TASK DESCRIPTION → Nothing but the lines below between the line holding "- Content appropriateness checks" and the line holding "2. **Content Validation**: Profanity", inclusive, should appear in the answer, each set down exactly.

SOURCE DATA →
══════════
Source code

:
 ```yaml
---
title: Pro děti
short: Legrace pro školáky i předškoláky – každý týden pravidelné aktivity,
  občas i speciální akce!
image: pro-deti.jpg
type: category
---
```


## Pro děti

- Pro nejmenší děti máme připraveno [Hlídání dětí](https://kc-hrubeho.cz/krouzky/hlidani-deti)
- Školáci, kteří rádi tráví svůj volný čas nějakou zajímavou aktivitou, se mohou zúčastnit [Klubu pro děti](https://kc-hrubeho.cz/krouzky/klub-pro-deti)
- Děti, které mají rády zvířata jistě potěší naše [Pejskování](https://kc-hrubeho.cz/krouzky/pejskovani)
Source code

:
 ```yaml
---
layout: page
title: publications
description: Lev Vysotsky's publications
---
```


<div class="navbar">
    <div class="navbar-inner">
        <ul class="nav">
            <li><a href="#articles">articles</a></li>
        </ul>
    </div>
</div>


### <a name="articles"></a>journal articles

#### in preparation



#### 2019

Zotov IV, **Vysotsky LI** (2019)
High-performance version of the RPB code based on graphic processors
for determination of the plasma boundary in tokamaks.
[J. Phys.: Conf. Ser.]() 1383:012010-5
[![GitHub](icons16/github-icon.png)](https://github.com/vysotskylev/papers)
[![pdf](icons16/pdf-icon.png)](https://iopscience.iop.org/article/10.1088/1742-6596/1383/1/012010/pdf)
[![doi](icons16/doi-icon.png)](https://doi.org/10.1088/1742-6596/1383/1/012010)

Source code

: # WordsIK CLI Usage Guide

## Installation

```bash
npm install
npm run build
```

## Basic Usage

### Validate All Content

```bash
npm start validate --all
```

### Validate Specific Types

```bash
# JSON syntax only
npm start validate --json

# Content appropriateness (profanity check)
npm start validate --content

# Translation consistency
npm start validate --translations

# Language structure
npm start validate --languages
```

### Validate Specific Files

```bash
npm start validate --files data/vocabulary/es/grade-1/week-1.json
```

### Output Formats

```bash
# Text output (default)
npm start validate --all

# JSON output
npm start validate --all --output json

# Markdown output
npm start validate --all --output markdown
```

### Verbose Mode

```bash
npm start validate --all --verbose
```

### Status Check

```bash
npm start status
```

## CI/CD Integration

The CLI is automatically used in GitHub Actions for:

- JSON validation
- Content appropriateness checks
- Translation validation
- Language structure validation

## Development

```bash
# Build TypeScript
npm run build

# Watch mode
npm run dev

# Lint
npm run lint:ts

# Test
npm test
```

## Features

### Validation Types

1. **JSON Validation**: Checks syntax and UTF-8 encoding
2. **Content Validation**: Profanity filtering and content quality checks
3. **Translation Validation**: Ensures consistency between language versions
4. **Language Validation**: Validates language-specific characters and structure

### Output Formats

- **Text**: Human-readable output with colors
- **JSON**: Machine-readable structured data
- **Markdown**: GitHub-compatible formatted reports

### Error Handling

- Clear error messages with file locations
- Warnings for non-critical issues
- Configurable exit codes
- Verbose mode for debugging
══════════
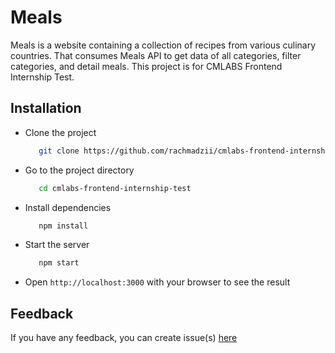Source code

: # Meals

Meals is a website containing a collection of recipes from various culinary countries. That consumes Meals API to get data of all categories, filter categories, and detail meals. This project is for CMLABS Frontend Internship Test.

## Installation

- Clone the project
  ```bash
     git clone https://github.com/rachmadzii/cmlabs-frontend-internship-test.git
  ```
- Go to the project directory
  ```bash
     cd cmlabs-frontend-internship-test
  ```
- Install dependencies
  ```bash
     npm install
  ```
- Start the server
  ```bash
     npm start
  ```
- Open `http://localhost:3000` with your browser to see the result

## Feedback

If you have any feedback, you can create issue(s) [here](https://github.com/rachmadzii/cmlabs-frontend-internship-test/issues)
══════════
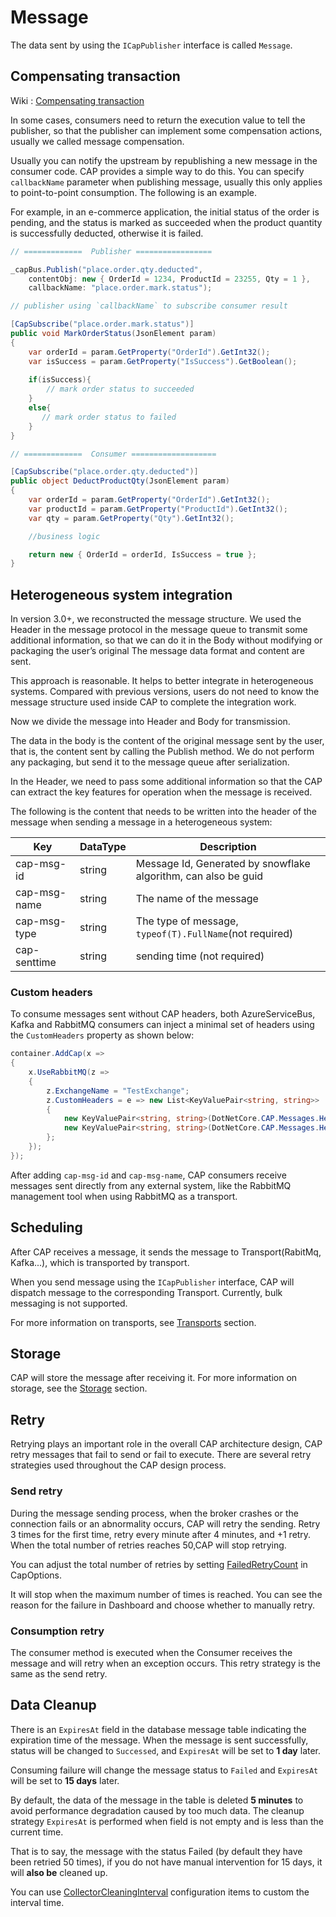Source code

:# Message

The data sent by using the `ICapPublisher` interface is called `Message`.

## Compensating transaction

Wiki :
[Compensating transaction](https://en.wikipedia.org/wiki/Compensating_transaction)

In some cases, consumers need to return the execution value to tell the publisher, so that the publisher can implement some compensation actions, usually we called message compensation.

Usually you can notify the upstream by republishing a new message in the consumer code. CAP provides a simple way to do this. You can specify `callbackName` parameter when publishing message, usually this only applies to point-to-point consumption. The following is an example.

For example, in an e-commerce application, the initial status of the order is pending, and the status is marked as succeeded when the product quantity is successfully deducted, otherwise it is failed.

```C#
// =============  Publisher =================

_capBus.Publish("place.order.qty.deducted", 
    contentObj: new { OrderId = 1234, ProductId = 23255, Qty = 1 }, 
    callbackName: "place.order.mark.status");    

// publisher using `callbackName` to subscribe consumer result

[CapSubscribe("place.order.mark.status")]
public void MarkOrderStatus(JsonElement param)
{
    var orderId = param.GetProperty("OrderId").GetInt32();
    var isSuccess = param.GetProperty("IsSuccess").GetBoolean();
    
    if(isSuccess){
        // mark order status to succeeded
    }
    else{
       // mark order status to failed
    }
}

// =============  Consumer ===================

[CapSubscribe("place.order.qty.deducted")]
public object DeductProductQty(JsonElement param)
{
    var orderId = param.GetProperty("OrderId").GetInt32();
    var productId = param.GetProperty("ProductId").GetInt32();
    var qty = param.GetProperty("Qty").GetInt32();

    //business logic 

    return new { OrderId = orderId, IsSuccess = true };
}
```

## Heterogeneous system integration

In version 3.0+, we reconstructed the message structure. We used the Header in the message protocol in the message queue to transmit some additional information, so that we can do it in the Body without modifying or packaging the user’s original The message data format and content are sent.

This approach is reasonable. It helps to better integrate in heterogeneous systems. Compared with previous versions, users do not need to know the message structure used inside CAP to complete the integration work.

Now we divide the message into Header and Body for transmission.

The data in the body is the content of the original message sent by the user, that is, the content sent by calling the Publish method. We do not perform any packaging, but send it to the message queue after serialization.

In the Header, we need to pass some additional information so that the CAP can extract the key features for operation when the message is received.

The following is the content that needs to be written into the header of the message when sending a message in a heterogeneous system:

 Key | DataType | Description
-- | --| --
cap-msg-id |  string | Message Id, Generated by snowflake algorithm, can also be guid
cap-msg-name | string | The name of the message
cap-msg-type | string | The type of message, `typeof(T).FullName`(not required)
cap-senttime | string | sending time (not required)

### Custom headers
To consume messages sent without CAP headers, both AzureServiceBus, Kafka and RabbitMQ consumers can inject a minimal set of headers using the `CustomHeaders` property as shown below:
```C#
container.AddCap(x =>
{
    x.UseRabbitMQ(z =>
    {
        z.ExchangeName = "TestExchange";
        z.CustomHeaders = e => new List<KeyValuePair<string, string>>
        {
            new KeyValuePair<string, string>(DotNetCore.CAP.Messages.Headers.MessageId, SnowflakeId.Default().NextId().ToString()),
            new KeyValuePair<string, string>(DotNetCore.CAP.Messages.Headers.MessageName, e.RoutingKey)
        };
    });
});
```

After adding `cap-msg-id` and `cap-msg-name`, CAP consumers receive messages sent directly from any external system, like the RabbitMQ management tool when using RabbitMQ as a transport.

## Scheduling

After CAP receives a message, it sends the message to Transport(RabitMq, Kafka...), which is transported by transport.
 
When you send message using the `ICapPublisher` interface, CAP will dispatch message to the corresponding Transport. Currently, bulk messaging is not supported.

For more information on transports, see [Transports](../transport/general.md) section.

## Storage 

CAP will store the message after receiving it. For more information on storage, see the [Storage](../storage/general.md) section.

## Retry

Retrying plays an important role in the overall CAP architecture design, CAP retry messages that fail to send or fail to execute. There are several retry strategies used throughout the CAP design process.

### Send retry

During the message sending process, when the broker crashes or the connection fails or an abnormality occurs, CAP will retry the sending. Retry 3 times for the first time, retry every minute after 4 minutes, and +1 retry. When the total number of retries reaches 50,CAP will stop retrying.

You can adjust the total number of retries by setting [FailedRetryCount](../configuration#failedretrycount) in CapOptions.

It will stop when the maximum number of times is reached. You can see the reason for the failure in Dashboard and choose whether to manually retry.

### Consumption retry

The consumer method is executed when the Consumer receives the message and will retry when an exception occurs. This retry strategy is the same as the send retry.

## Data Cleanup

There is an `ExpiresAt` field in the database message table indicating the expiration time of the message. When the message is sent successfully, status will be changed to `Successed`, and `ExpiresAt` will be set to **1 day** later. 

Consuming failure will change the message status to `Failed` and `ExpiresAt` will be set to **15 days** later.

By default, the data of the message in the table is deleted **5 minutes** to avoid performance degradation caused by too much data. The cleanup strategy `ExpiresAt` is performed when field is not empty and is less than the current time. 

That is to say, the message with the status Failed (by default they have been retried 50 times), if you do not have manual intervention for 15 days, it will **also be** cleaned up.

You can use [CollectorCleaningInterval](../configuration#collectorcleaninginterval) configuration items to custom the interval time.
══════════
RESULT →
- Content appropriateness checks
- Translation validation
- Language structure validation

## Development

```bash
# Build TypeScript
npm run build

# Watch mode
npm run dev

# Lint
npm run lint:ts

# Test
npm test
```

## Features

### Validation Types

1. **JSON Validation**: Checks syntax and UTF-8 encoding
2. **Content Validation**: Profanity filtering and content quality checks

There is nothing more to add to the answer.